An eye-catching red sticker on the new Elvis Costello CD promises the "first LOUD album since 199?" It's a well-placed question mark, because Mr. Costello (Declan MacManus) has kept fans guessing about a return to his acid-tongued rock roots. He has spent the past decade challenging himself to create excellent music with partners as diverse as the Brodsky Quartet, Burt Bacharach and the Swedish Symphony Orchestra.
The sticker isn't just a clever marketing ploy. When I Was Cruel offers redemption to those who parted ways with Mr. Costello during his years of innovation and image remaking. In late April, that pent-up demand for rousing guitars and prickly lyrics propelled the album to the 20th spot on Billboard magazine's charts during its first week. Mr. Costello had never placed so high in his 25-year recording career.
He'll bring the 15-song triumph to Wolf Trap's Filene Center on Sunday. No one is expecting the "angry young man" of his early career, especially after the lavish productions of recent years. But When I Was Cruel elicits a cathartic rush of nostalgia on the first track, "45," an ode to music overall and in particular to the shiny black vinyl that first delivered Mr.
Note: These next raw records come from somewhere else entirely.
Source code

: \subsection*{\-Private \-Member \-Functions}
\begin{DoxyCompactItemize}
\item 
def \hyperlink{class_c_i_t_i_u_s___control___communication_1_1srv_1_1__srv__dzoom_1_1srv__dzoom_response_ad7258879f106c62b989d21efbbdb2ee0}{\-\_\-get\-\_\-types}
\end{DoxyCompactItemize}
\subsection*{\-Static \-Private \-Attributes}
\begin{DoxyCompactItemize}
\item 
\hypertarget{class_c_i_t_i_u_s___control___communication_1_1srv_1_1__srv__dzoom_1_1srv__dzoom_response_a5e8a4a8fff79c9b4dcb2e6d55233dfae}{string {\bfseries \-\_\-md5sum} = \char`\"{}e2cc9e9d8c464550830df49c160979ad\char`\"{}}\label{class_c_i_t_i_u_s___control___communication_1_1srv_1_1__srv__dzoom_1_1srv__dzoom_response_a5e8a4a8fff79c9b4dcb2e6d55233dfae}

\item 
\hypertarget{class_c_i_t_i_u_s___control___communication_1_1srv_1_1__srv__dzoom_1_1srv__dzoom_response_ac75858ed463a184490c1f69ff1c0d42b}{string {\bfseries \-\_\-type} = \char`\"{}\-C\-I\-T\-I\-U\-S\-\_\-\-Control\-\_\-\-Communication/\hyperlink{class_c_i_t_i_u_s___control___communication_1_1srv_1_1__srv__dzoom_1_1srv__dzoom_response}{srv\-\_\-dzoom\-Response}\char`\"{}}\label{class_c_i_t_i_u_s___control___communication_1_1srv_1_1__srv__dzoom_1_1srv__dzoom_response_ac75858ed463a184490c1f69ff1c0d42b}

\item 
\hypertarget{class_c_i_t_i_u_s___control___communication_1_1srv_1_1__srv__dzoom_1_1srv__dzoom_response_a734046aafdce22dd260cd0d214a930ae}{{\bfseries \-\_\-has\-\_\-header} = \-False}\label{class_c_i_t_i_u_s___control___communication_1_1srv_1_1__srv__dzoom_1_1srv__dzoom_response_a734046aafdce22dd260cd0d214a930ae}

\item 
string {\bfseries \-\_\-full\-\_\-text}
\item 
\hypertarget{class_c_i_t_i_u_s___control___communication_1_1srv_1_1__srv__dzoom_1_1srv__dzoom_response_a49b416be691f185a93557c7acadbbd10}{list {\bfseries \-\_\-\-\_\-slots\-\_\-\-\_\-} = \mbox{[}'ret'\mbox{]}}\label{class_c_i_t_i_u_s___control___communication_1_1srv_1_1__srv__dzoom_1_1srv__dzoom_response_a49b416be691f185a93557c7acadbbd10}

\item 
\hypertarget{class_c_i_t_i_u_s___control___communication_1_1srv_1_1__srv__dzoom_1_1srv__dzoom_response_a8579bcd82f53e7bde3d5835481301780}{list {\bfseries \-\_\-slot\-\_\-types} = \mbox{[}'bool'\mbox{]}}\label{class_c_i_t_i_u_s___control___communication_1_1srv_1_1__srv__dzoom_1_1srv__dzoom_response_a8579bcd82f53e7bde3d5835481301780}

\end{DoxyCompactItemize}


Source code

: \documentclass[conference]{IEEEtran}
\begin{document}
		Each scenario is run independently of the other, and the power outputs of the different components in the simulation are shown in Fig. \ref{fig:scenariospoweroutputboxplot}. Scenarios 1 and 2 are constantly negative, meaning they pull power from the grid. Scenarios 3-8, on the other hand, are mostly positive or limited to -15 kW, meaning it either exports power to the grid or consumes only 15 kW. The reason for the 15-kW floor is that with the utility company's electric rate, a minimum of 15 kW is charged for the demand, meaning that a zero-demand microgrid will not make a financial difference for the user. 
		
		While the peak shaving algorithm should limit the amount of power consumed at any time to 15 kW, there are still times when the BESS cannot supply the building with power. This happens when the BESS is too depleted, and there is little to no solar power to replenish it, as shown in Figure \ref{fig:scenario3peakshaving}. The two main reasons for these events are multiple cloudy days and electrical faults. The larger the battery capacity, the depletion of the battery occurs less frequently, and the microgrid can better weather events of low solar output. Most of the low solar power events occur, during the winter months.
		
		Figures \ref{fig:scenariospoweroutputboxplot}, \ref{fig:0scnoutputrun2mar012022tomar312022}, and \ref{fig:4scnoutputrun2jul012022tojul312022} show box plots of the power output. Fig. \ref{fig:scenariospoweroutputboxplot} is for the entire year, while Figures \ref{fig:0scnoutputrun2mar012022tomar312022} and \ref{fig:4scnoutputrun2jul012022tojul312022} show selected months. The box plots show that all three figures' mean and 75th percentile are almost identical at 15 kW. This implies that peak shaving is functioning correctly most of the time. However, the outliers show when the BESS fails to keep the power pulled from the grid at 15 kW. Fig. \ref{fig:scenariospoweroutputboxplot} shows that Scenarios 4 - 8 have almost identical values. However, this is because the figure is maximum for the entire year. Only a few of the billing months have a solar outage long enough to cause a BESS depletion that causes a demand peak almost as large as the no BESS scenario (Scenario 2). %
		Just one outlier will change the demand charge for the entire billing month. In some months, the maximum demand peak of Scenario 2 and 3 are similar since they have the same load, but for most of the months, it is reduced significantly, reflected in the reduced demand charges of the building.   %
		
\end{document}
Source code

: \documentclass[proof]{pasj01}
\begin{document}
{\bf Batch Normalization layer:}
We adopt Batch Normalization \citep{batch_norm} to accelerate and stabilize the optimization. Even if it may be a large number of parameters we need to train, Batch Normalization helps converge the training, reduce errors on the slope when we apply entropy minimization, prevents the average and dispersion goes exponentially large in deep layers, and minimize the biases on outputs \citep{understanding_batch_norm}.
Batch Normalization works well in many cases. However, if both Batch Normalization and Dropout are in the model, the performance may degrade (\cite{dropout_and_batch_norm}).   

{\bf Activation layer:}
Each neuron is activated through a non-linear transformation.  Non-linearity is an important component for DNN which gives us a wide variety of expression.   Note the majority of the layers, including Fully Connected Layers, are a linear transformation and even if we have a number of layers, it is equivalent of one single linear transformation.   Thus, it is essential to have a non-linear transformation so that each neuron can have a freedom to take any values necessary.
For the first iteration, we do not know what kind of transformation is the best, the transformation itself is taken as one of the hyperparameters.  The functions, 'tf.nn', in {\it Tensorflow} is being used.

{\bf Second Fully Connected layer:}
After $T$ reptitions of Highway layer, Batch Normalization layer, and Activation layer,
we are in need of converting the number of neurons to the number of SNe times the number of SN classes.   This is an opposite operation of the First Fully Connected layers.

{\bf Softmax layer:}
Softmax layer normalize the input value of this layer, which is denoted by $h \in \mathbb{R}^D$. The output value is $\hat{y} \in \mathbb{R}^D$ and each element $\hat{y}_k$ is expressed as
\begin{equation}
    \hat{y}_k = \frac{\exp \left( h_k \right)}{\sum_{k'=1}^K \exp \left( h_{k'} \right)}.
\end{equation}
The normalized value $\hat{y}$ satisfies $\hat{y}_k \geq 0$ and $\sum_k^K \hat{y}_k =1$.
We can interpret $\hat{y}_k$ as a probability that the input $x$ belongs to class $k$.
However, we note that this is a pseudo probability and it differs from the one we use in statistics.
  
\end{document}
Costello's songs to record players all over the world.
He and the Imposters get cranky on "Daddy Can I Turn This?" He practically spits out the consonants during such lines as "Is anybody acting your age? / You got a girl you keep in a cage / You give her presents after a while / A birthday cake containing a file."
When I Was Cruel succeeds on the strength of its many layers, from distorted guitar to lush vibraphone, careening horns to earthy organ. Mr. Costello's vivid poetry splashes color across every stanza. The deliberately paced "Tart" begins, "Hear silver trumpets will trill in Arabic streets of Seville / Oranges roll in the gutter / And you pick them up/And peel back the skin / To the red fruit within."
He uses words like a scalpel to eviscerate the trophy girlfriend and her shallow man in "Episode of Blonde": "A tornado dropped a funnel cloud with 20 tons of rain / Though she had the attention span of warm cellophane / Her lovers fell like skittle in a 10-pin bowling lane / But nothing could compare with that explosion of fame."
Yes, Mr. Costello is back, cruel as ever.